Akaashi was not a whim. He was part of Koutarou’s life and would remain so until the GDP stopped rising past 1% and the polar bears went extinct, if the human race hadn't been wiped off the earth then. If a meteor would hurtle towards the earth, he’d choose to watch a movie with Akaashi again and be satisfied as the shockwave of the molten rock forcing itself into the atmosphere flattened both of them and Tokyo to nothing just when the credits were supposed to roll.

Alternatively, he’d like to be 65 years old and earning a pension with Akaashi, hopefully past 2030, so long as the meteor didn’t come.

Love really was a series of compromises, like deciding how to tackle cooking together. Being a constant in someone’s life was about finding common ground. 

He wondered, though, how much common ground they had left.
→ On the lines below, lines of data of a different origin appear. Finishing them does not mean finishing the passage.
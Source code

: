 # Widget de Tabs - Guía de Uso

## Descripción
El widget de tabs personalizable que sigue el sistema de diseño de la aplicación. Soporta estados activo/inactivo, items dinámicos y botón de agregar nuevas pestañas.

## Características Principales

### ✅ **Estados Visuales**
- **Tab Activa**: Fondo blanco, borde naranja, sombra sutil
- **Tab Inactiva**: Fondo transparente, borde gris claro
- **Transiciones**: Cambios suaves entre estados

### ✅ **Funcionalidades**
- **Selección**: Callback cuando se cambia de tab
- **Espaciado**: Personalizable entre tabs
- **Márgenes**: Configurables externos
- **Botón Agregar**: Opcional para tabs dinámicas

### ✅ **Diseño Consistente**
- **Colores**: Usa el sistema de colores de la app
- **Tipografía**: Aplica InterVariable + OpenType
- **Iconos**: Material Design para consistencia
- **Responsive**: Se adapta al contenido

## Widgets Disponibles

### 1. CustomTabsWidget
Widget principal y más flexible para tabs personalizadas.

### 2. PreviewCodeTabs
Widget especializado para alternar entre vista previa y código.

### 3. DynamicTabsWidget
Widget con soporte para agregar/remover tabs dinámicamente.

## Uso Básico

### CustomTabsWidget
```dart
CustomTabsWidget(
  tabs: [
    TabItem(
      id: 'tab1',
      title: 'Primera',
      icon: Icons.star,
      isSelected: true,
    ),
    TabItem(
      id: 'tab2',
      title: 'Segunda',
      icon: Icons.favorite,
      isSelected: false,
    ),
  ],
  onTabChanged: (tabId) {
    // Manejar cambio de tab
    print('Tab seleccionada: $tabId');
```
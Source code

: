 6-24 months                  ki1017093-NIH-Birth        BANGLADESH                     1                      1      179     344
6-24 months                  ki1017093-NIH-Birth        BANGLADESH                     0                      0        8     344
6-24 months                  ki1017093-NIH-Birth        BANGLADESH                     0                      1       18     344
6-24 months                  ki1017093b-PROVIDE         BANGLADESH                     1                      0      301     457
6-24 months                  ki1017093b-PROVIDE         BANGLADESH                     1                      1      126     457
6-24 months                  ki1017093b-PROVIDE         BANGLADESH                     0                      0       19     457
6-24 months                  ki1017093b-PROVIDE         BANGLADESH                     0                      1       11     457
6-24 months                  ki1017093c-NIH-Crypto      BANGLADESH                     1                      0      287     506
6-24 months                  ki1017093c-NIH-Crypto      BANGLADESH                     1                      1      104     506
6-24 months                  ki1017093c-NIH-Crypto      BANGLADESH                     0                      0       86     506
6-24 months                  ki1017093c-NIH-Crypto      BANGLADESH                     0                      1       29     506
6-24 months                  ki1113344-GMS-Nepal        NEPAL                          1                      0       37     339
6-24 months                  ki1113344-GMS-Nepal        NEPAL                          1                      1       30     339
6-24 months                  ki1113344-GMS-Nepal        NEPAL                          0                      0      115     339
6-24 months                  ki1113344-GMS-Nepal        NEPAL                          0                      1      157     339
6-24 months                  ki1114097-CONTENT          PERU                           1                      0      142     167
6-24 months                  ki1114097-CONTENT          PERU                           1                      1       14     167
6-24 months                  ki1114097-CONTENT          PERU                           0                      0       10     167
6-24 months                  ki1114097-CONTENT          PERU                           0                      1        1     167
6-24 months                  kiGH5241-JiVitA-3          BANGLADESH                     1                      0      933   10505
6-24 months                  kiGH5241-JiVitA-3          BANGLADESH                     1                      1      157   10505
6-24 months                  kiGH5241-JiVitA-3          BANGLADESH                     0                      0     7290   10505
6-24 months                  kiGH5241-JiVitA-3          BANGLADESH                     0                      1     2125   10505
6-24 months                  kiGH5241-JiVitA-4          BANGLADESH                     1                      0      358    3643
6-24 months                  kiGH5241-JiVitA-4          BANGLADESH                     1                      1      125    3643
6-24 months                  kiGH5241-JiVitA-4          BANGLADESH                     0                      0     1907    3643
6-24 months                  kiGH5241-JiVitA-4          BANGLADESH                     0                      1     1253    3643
It was 1:03 PM, he was hungry, alone, and he’d somehow made himself sadder than he was earlier that morning. Thankfully, the doorbell rang. It was UberEats.

  
  


The mystical rain-free June weather of last night did not hold for long, and it started to rain just as Koutarou had thought of going on an _afternoon_ run post-finishing a proportion of the fried chicken box that will not be disclosed. It was obnoxious, in-character June rain in Tokyo, the kind that started as a trickle, enough to convince unwise tourists that it was okay to go out, but got worse and worse as the afternoon progressed, until the water was falling from the sky in sheets. Koutarou, a Tokyo native, did not fall for the trick. 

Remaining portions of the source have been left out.